Thursday, April 28, 2011

XKCD tetris heaven

First XKCD proposed it, then someone built it: a game of Tetris that every now and then throws you a block constructed to exactly fit your board's needs.

When this was first linked on Metafilter, I couldn't get on the site -- I assume all the attention was more than their provider could keep up with. But it's up now.

Sunday, April 24, 2011

No-bullshit fables

These short comic strip versions of well-known fables gave me a chuckle. My favorite is the Ant and the Grasshopper, which postulates an ant who, 'not being a sociopath', works something out....

Wednesday, April 20, 2011

Church Tank

I didn't know there was such a thing as that artwork known as the Church Tank, but now I do and so do you. It's by Kris Kuksi. Here's a gallery topped by another of his constructions, which also has lots of other interesting sculptures:

ADDENDUM: Oh,'s a walkthrough video of a complex piece. I like how he seems to be blending model-building and sculpture here:

Sunday, April 17, 2011

Physics game, cellular music

I've been obsessed with The Powder Toy all weekend. It's a simple 2d physics sim where you drop powder of different materials onto the screen, and stuff happens. Seeds, water, gunpowder, and acid all add to the fun. Here's a version you can play in a browser...and a more involved version you can download.

And that version includes cells from the Game of Life, which quickly take over....and that leads me to this music toy based on cellular automata. You place cells in a grid, they move around according to rules, and music happens.

All of this, as usual, thanks to

Kin-selection-evolution argument

Prediction: someone will use the fact that big name scientists can argue about specifics of evolutionary theory to say that evolution is false.

Metafilter pointed me at this interesting discussion of a kerfuffle over kin-selection. The linked blogger made a fun video explaining the arguments. With talking bears.

The root of the problem seems to be that some big name scientists got a paper highly critical of kin selection into Nature.
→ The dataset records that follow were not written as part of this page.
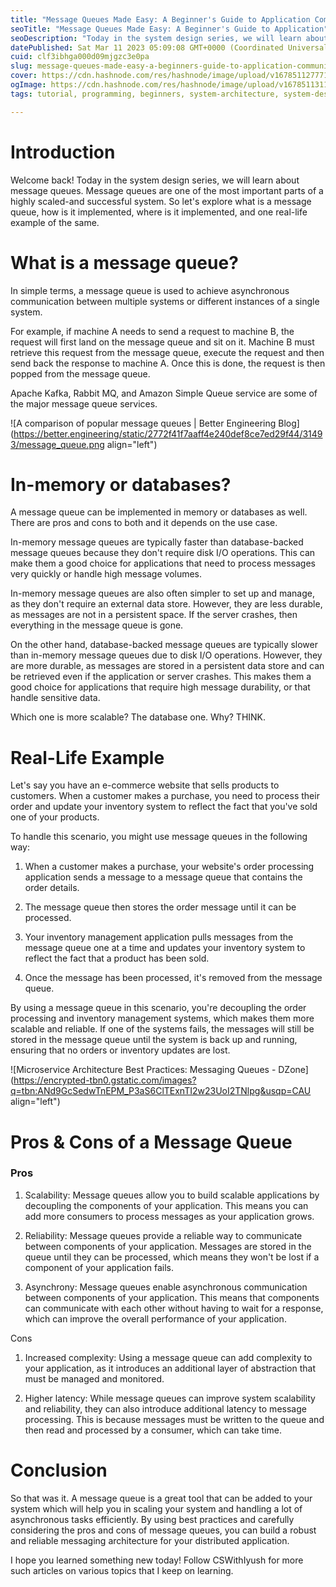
 ```yaml
---
title: "Message Queues Made Easy: A Beginner's Guide to Application Communication"
seoTitle: "Message Queues Made Easy: A Beginner's Guide to Application"
seoDescription: "Today in the system design series, we will learn about message queues. Message queues are one of the most important parts of a highly scaled-and"
datePublished: Sat Mar 11 2023 05:09:08 GMT+0000 (Coordinated Universal Time)
cuid: clf3ibhga000d09mjgzc3e0pa
slug: message-queues-made-easy-a-beginners-guide-to-application-communication
cover: https://cdn.hashnode.com/res/hashnode/image/upload/v1678511277719/f839ba23-d00f-4261-b1f8-c427264bcd54.png
ogImage: https://cdn.hashnode.com/res/hashnode/image/upload/v1678511311998/6896578f-81ce-482f-b0f9-e1ec2932e2d9.png
tags: tutorial, programming, beginners, system-architecture, system-design

---
```


# Introduction

Welcome back! Today in the system design series, we will learn about message queues. Message queues are one of the most important parts of a highly scaled-and successful system. So let's explore what is a message queue, how is it implemented, where is it implemented, and one real-life example of the same.

# What is a message queue?

In simple terms, a message queue is used to achieve asynchronous communication between multiple systems or different instances of a single system.

For example, if machine A needs to send a request to machine B, the request will first land on the message queue and sit on it. Machine B must retrieve this request from the message queue, execute the request and then send back the response to machine A. Once this is done, the request is then popped from the message queue.

Apache Kafka, Rabbit MQ, and Amazon Simple Queue service are some of the major message queue services.

![A comparison of popular message queues | Better Engineering Blog](https://better.engineering/static/2772f41f7aaff4e240def8ce7ed29f44/31493/message_queue.png align="left")

# In-memory or databases?

A message queue can be implemented in memory or databases as well. There are pros and cons to both and it depends on the use case.

In-memory message queues are typically faster than database-backed message queues because they don't require disk I/O operations. This can make them a good choice for applications that need to process messages very quickly or handle high message volumes.

In-memory message queues are also often simpler to set up and manage, as they don't require an external data store. However, they are less durable, as messages are not in a persistent space. If the server crashes, then everything in the message queue is gone.

On the other hand, database-backed message queues are typically slower than in-memory message queues due to disk I/O operations. However, they are more durable, as messages are stored in a persistent data store and can be retrieved even if the application or server crashes. This makes them a good choice for applications that require high message durability, or that handle sensitive data.

Which one is more scalable? The database one. Why? THINK.

# Real-Life Example

Let's say you have an e-commerce website that sells products to customers. When a customer makes a purchase, you need to process their order and update your inventory system to reflect the fact that you've sold one of your products.

To handle this scenario, you might use message queues in the following way:

1. When a customer makes a purchase, your website's order processing application sends a message to a message queue that contains the order details.
    
2. The message queue then stores the order message until it can be processed.
    
3. Your inventory management application pulls messages from the message queue one at a time and updates your inventory system to reflect the fact that a product has been sold.
    
4. Once the message has been processed, it's removed from the message queue.
    

By using a message queue in this scenario, you're decoupling the order processing and inventory management systems, which makes them more scalable and reliable. If one of the systems fails, the messages will still be stored in the message queue until the system is back up and running, ensuring that no orders or inventory updates are lost.

![Microservice Architecture Best Practices: Messaging Queues - DZone](https://encrypted-tbn0.gstatic.com/images?q=tbn:ANd9GcSedwTnEPM_P3aS6ClTExnTI2w23UoI2TNlpg&usqp=CAU align="left")

# Pros & Cons of a Message Queue

### Pros

1. Scalability: Message queues allow you to build scalable applications by decoupling the components of your application. This means you can add more consumers to process messages as your application grows.
    
2. Reliability: Message queues provide a reliable way to communicate between components of your application. Messages are stored in the queue until they can be processed, which means they won't be lost if a component of your application fails.
    
3. Asynchrony: Message queues enable asynchronous communication between components of your application. This means that components can communicate with each other without having to wait for a response, which can improve the overall performance of your application.
    

Cons

1. Increased complexity: Using a message queue can add complexity to your application, as it introduces an additional layer of abstraction that must be managed and monitored.
    
2. Higher latency: While message queues can improve system scalability and reliability, they can also introduce additional latency to message processing. This is because messages must be written to the queue and then read and processed by a consumer, which can take time.
    

# Conclusion

So that was it. A message queue is a great tool that can be added to your system which will help you in scaling your system and handling a lot of asynchronous tasks efficiently. By using best practices and carefully considering the pros and cons of message queues, you can build a robust and reliable messaging architecture for your distributed application.

I hope you learned something new today! Follow CSWithIyush for more such articles on various topics that I keep on learning.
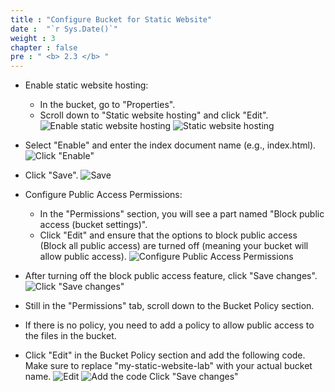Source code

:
 ```yaml
---
title : "Configure Bucket for Static Website"
date :  "`r Sys.Date()`" 
weight : 3 
chapter : false
pre : " <b> 2.3 </b> "
---
```


- Enable static website hosting:
  - In the bucket, go to "Properties".
  - Scroll down to "Static website hosting" and click "Edit".
![Enable static website hosting](/image/done7.png)
![Static website hosting](/image/done8.png)

- Select "Enable" and enter the index document name (e.g., index.html).
![Click "Enable"](/image/done9.png)
- Click "Save".
![Save](/image/done10.png)

- Configure Public Access Permissions:
  - In the "Permissions" section, you will see a part named "Block public access (bucket settings)".
  - Click "Edit" and ensure that the options to block public access (Block all public access) are turned off (meaning your bucket will allow public access).
![Configure Public Access Permissions](/image/done11.png)

- After turning off the block public access feature, click "Save changes".
![Click "Save changes"](/image/done12.png)

- Still in the "Permissions" tab, scroll down to the Bucket Policy section.
- If there is no policy, you need to add a policy to allow public access to the files in the bucket.
- Click "Edit" in the Bucket Policy section and add the following code. Make sure to replace "my-static-website-lab" with your actual bucket name.
![Edit](/image/done13.png)
![Add the code Click "Save changes"](/image/done14.png)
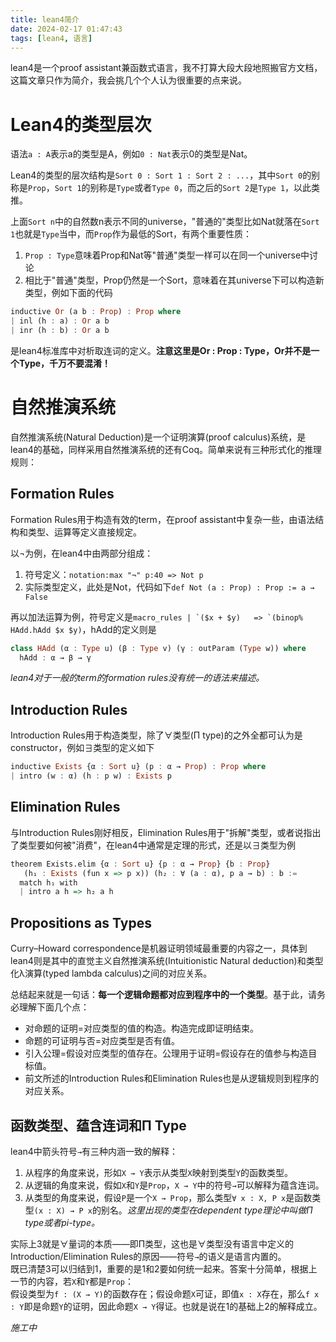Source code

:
```yaml
---
title: lean4简介
date: 2024-02-17 01:47:43
tags: [lean4, 语言]
---
```

lean4是一个proof assistant兼函数式语言，我不打算大段大段地照搬官方文档，这篇文章只作为简介，我会挑几个个人认为很重要的点来说。

# Lean4的类型层次
语法`a : A`表示a的类型是A，例如`0 : Nat`表示0的类型是Nat。

Lean4的类型的层次结构是`Sort 0 : Sort 1 : Sort 2 : ...`，其中`Sort 0`的别称是`Prop`，`Sort 1`的别称是`Type`或者`Type 0`，而之后的`Sort 2`是`Type 1`，以此类推。

上面`Sort n`中的自然数n表示不同的universe，"普通的"类型比如Nat就落在`Sort 1`也就是`Type`当中，而`Prop`作为最低的Sort，有两个重要性质：  
1. `Prop : Type`意味着Prop和Nat等"普通"类型一样可以在同一个universe中讨论
2. 相比于"普通"类型，Prop仍然是一个Sort，意味着在其universe下可以构造新类型，例如下面的代码
```Haskell
inductive Or (a b : Prop) : Prop where
| inl (h : a) : Or a b
| inr (h : b) : Or a b
```
是lean4标准库中对析取连词的定义。**注意这里是Or : Prop : Type，Or并不是一个Type，千万不要混淆！**

# 自然推演系统
自然推演系统(Natural Deduction)是一个证明演算(proof calculus)系统，是lean4的基础，同样采用自然推演系统的还有Coq。简单来说有三种形式化的推理规则：

## Formation Rules
Formation Rules用于构造有效的term，在proof assistant中复杂一些，由语法结构和类型、运算等定义直接规定。

以$\neg$为例，在lean4中由两部分组成：
1. 符号定义：`notation:max "¬" p:40 => Not p`
2. 实际类型定义，此处是Not，代码如下`def Not (a : Prop) : Prop := a → False`

再以加法运算为例，符号定义是``macro_rules | `($x + $y)   => `(binop% HAdd.hAdd $x $y)``，hAdd的定义则是
```Haskell
class HAdd (α : Type u) (β : Type v) (γ : outParam (Type w)) where
  hAdd : α → β → γ
```

*lean4对于一般的term的formation rules没有统一的语法来描述。*

## Introduction Rules
Introduction Rules用于构造类型，除了∀类型(Π type)的之外全都可认为是constructor，例如∃类型的定义如下
```Haskell
inductive Exists {α : Sort u} (p : α → Prop) : Prop where
| intro (w : α) (h : p w) : Exists p
```

## Elimination Rules
与Introduction Rules刚好相反，Elimination Rules用于"拆解"类型，或者说指出了类型要如何被"消费"，在lean4中通常是定理的形式，还是以∃类型为例
```Haskell
theorem Exists.elim {α : Sort u} {p : α → Prop} {b : Prop}
   (h₁ : Exists (fun x => p x)) (h₂ : ∀ (a : α), p a → b) : b :=
  match h₁ with
  | intro a h => h₂ a h
```

## Propositions as Types
Curry–Howard correspondence是机器证明领域最重要的内容之一，具体到lean4则是其中的直觉主义自然推演系统(Intuitionistic Natural deduction)和类型化λ演算(typed lambda calculus)之间的对应关系。

总结起来就是一句话：**每一个逻辑命题都对应到程序中的一个类型**。基于此，请务必理解下面几个点：
* 对命题的证明=对应类型的值的构造。构造完成即证明结束。
* 命题的可证明与否=对应类型是否有值。
* 引入公理=假设对应类型的值存在。公理用于证明=假设存在的值参与构造目标值。
* 前文所述的Introduction Rules和Elimination Rules也是从逻辑规则到程序的对应关系。

## 函数类型、蕴含连词和Π Type
lean4中箭头符号`→`有三种内涵一致的解释：
1. 从程序的角度来说，形如`X → Y`表示从类型`X`映射到类型`Y`的函数类型。  
2. 从逻辑的角度来说，假如`X`和`Y`是`Prop`，`X → Y`中的符号`→`可以解释为蕴含连词。  
3. 从类型的角度来说，假设`P`是一个`X → Prop`，那么类型`∀ x : X, P x`是函数类型`(x : X) → P x`的别名。*这里出现的类型在dependent type理论中叫做Π type或者pi-type。*

实际上3就是∀量词的本质——即Π类型，这也是∀类型没有语言中定义的Introduction/Elimination Rules的原因——符号`→`的语义是语言内置的。  
既已清楚3可以归结到1，重要的是1和2要如何统一起来。答案十分简单，根据上一节的内容，若`X`和`Y`都是`Prop`：  
假设类型为`f : (X → Y)`的函数存在；假设命题`X`可证，即值`x : X`存在，那么`f x : Y`即是命题`Y`的证明，因此命题`X → Y`得证。也就是说在1的基础上2的解释成立。

*施工中*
But the paper seems to be based on a lack of knowledge of the published papers about kin selection. So the question becomes...why was the paper published at all?

Wednesday, April 13, 2011

Scott Adams on getting a real education

Lots of good ideas in this Scott Adams (of Dilbert) article about what he learned in college. Lots of sneaky tricks too.
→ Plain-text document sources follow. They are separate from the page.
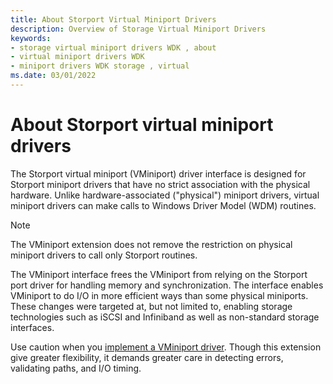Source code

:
 ```yaml
---
title: About Storport Virtual Miniport Drivers
description: Overview of Storage Virtual Miniport Drivers
keywords:
- storage virtual miniport drivers WDK , about
- virtual miniport drivers WDK
- miniport drivers WDK storage , virtual
ms.date: 03/01/2022
---
```


# About Storport virtual miniport drivers

The Storport virtual miniport (VMiniport) driver interface is designed for Storport miniport drivers that have no strict association with the physical hardware. Unlike hardware-associated ("physical") miniport drivers, virtual miniport drivers can make calls to Windows Driver Model (WDM) routines.

> [!NOTE]
> The VMiniport extension does not remove the restriction on physical miniport drivers to call only Storport routines.

The VMiniport interface frees the VMiniport from relying on the Storport port driver for handling memory and synchronization. The interface enables VMiniport to do I/O in more efficient ways than some physical miniports. These changes were targeted at, but not limited to, enabling storage technologies such as iSCSI and Infiniband as well as non-standard storage interfaces.

Use caution when you [implement a VMiniport driver](initialization-of-storage-virtual-miniport-drivers.md). Though this extension give greater flexibility, it demands greater care in detecting errors, validating paths, and I/O timing.
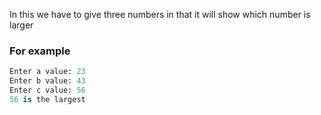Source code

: In this we have to give three numbers in that it will show which number is larger   
### For example    
```py
Enter a value: 23
Enter b value: 43
Enter c value: 56
56 is the largest
```
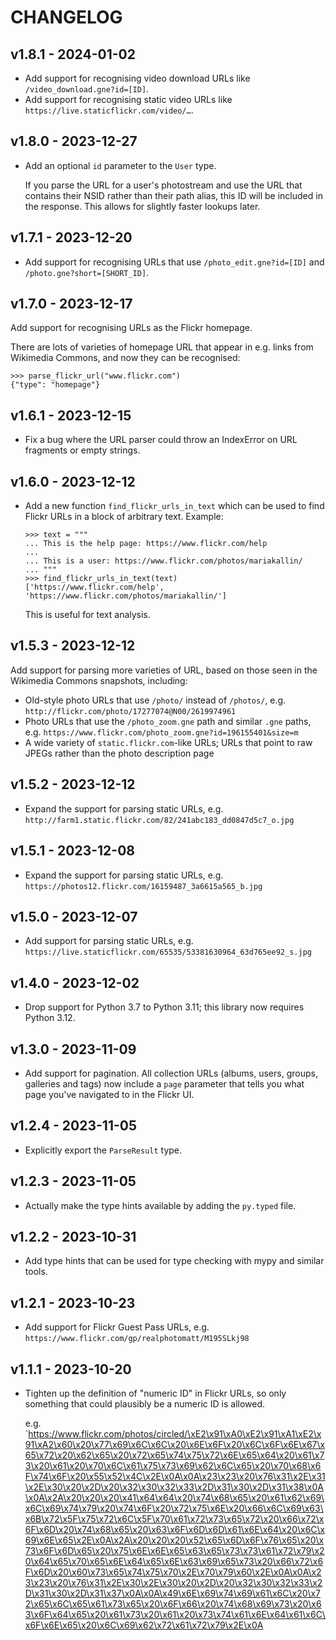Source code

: # CHANGELOG

## v1.8.1 - 2024-01-02

*   Add support for recognising video download URLs like `/video_download.gne?id=[ID]`.
*   Add support for recognising static video URLs like `https://live.staticflickr.com/video/…`.

## v1.8.0 - 2023-12-27

*   Add an optional `id` parameter to the `User` type.

    If you parse the URL for a user's photostream and use the URL that contains their NSID rather than their path alias, this ID will be included in the response.
    This allows for slightly faster lookups later.

## v1.7.1 - 2023-12-20

*   Add support for recognising URLs that use `/photo_edit.gne?id=[ID]` and `/photo.gne?short=[SHORT_ID]`.

## v1.7.0 - 2023-12-17

Add support for recognising URLs as the Flickr homepage.

There are lots of varieties of homepage URL that appear in e.g. links from Wikimedia Commons, and now they can be recognised:

```pycon
>>> parse_flickr_url("www.flickr.com")
{"type": "homepage"}
```

## v1.6.1 - 2023-12-15

*   Fix a bug where the URL parser could throw an IndexError on URL fragments or empty strings.

## v1.6.0 - 2023-12-12

*   Add a new function `find_flickr_urls_in_text` which can be used to find Flickr URLs in a block of arbitrary text.
    Example:
    
    ```pycon
    >>> text = """
    ... This is the help page: https://www.flickr.com/help
    ...
    ... This is a user: https://www.flickr.com/photos/mariakallin/
    ... """
    >>> find_flickr_urls_in_text(text)
    ['https://www.flickr.com/help', 'https://www.flickr.com/photos/mariakallin/']
    ```
    
    This is useful for text analysis.

## v1.5.3 - 2023-12-12

Add support for parsing more varieties of URL, based on those seen in the Wikimedia Commons snapshots, including:

*   Old-style photo URLs that use `/photo/` instead of `/photos/`, e.g. `http://flickr.com/photo/17277074@N00/2619974961`
*   Photo URLs that use the `/photo_zoom.gne` path and similar `.gne` paths, e.g. `https://www.flickr.com/photo_zoom.gne?id=196155401&size=m`
*   A wide variety of `static.flickr.com`-like URLs; URLs that point to raw JPEGs rather than the photo description page

## v1.5.2 - 2023-12-12

*   Expand the support for parsing static URLs, e.g. `http://farm1.static.flickr.com/82/241abc183_dd0847d5c7_o.jpg`

## v1.5.1 - 2023-12-08

*   Expand the support for parsing static URLs, e.g. `https://photos12.flickr.com/16159487_3a6615a565_b.jpg`

## v1.5.0 - 2023-12-07

*   Add support for parsing static URLs, e.g. `https://live.staticflickr.com/65535/53381630964_63d765ee92_s.jpg`

## v1.4.0 - 2023-12-02

*   Drop support for Python 3.7 to Python 3.11; this library now requires Python 3.12.

## v1.3.0 - 2023-11-09

*   Add support for pagination.  All collection URLs (albums, users, groups, galleries and tags) now include a `page` parameter that tells you what page you've navigated to in the Flickr UI.

## v1.2.4 - 2023-11-05

*   Explicitly export the `ParseResult` type.

## v1.2.3 - 2023-11-05

*   Actually make the type hints available by adding the `py.typed` file.

## v1.2.2 - 2023-10-31

*   Add type hints that can be used for type checking with mypy and similar tools.

## v1.2.1 - 2023-10-23

*   Add support for Flickr Guest Pass URLs, e.g. `https://www.flickr.com/gp/realphotomatt/M195SLkj98`

## v1.1.1 - 2023-10-20

*   Tighten up the definition of "numeric ID" in Flickr URLs, so only something that could plausibly be a numeric ID is allowed.

    e.g. `https://www.flickr.com/photos/circled/\xE2\x91\xA0\xE2\x91\xA1\xE2\x91\xA2\x60\x20\x77\x69\x6C\x6C\x20\x6E\x6F\x20\x6C\x6F\x6E\x67\x65\x72\x20\x62\x65\x20\x72\x65\x74\x75\x72\x6E\x65\x64\x20\x61\x73\x20\x61\x20\x70\x6C\x61\x75\x73\x69\x62\x6C\x65\x20\x70\x68\x6F\x74\x6F\x20\x55\x52\x4C\x2E\x0A\x0A\x23\x23\x20\x76\x31\x2E\x31\x2E\x30\x20\x2D\x20\x32\x30\x32\x33\x2D\x31\x30\x2D\x31\x38\x0A\x0A\x2A\x20\x20\x20\x41\x64\x64\x20\x74\x68\x65\x20\x61\x62\x69\x6C\x69\x74\x79\x20\x74\x6F\x20\x72\x75\x6E\x20\x66\x6C\x69\x63\x6B\x72\x5F\x75\x72\x6C\x5F\x70\x61\x72\x73\x65\x72\x20\x66\x72\x6F\x6D\x20\x74\x68\x65\x20\x63\x6F\x6D\x6D\x61\x6E\x64\x20\x6C\x69\x6E\x65\x2E\x0A\x2A\x20\x20\x20\x52\x65\x6D\x6F\x76\x65\x20\x73\x6F\x6D\x65\x20\x75\x6E\x6E\x65\x63\x65\x73\x73\x61\x72\x79\x20\x64\x65\x70\x65\x6E\x64\x65\x6E\x63\x69\x65\x73\x20\x66\x72\x6F\x6D\x20\x60\x73\x65\x74\x75\x70\x2E\x70\x79\x60\x2E\x0A\x0A\x23\x23\x20\x76\x31\x2E\x30\x2E\x30\x20\x2D\x20\x32\x30\x32\x33\x2D\x31\x30\x2D\x31\x37\x0A\x0A\x49\x6E\x69\x74\x69\x61\x6C\x20\x72\x65\x6C\x65\x61\x73\x65\x20\x6F\x66\x20\x74\x68\x69\x73\x20\x63\x6F\x64\x65\x20\x61\x73\x20\x61\x20\x73\x74\x61\x6E\x64\x61\x6C\x6F\x6E\x65\x20\x6C\x69\x62\x72\x61\x72\x79\x2E\x0A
Here's just one tidbit I especially liked...

The Dale Carnegie method ignores speaking technique entirely and trains you instead to enjoy the experience of speaking to a crowd. Once you become relaxed in front of people, technique comes automatically. Over the years, I've given speeches to hundreds of audiences and enjoyed every minute on stage. But this isn't a plug for Dale Carnegie. The point is that people can be trained to replace fear and shyness with enthusiasm. Every entrepreneur can use that skill.

Tuesday, April 12, 2011

How to answer folks who believe in astrology and the like

XKCD has the perfect answer. Short version: If it worked, lots of companies would be using it to make a lot of money for something besides selling it to other people who believe in it.

Friday, April 01, 2011

"The Last Sophia" by C. S. E. Cooney

Yesterday I took a break and read the short story "The Last Sophia" by C. S. E. Cooney. I found it on the Strange Horizons webzine, where I've been finding a lot of great fantasy. This one is a nice take on changelings that throws several new ideas into that old trope, starting by taking the point of view of the mother of more than one faerie child.